## PROVIDED MATERIAL:

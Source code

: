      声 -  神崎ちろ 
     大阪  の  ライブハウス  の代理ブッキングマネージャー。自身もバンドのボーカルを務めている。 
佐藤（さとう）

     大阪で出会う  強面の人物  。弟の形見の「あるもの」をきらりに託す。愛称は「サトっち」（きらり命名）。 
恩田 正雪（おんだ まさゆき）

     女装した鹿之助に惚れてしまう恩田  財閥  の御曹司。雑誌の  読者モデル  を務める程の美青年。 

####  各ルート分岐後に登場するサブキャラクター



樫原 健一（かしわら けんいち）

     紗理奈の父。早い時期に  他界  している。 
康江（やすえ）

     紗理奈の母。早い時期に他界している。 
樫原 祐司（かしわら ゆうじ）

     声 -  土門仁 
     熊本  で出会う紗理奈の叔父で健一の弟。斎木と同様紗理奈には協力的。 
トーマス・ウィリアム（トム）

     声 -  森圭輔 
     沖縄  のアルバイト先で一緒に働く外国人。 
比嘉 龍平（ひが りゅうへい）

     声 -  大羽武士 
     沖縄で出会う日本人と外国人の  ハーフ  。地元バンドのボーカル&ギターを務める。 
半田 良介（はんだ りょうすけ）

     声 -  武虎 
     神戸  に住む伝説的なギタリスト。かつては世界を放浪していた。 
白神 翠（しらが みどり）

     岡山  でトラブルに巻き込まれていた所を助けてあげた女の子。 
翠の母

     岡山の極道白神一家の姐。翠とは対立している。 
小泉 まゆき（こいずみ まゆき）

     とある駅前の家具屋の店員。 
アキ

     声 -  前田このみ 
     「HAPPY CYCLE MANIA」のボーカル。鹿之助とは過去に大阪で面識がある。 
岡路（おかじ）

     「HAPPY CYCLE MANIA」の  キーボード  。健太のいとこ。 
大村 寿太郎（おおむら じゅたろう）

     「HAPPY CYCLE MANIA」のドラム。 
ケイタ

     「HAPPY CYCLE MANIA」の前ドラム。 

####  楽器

==

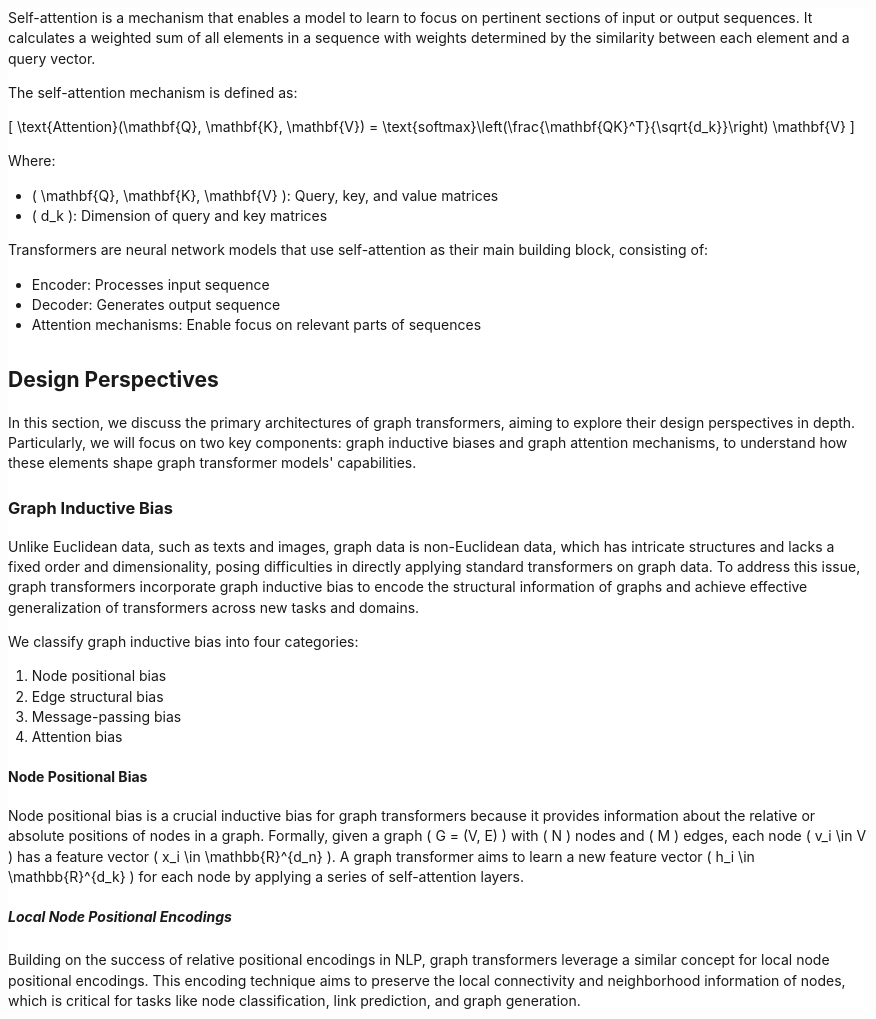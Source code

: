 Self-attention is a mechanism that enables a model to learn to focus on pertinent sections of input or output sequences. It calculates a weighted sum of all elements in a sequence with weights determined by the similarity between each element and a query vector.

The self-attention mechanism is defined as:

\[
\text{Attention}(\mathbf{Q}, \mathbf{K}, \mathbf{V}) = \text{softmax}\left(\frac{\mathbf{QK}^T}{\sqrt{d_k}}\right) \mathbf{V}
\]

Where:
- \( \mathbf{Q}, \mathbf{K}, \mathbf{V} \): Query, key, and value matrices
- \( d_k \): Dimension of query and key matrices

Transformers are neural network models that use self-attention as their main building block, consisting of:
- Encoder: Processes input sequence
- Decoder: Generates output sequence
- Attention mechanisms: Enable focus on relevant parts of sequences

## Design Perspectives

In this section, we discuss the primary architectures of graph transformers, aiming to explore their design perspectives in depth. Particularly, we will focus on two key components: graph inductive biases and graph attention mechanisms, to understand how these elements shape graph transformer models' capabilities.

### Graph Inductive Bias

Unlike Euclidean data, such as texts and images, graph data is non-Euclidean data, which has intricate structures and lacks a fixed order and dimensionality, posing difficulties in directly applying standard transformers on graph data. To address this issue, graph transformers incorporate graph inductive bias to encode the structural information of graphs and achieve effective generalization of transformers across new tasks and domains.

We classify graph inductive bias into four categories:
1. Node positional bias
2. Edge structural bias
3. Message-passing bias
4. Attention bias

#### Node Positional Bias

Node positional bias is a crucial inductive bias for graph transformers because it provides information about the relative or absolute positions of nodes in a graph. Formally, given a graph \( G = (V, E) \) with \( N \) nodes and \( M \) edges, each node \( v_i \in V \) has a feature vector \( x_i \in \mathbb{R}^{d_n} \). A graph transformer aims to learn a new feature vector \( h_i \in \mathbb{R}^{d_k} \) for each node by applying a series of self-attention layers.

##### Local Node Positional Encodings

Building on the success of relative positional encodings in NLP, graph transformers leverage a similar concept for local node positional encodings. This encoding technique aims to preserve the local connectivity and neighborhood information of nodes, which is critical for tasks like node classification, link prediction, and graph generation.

## TASK REQUIREMENTS:
Each line with the word "mechanisms" in the records above belongs in the result; copy all of them.

## ANSWER TO THIS PROBLEM:
- Attention mechanisms: Enable focus on relevant parts of sequences
In this section, we discuss the primary architectures of graph transformers, aiming to explore their design perspectives in depth. Particularly, we will focus on two key components: graph inductive biases and graph attention mechanisms, to understand how these elements shape graph transformer models' capabilities.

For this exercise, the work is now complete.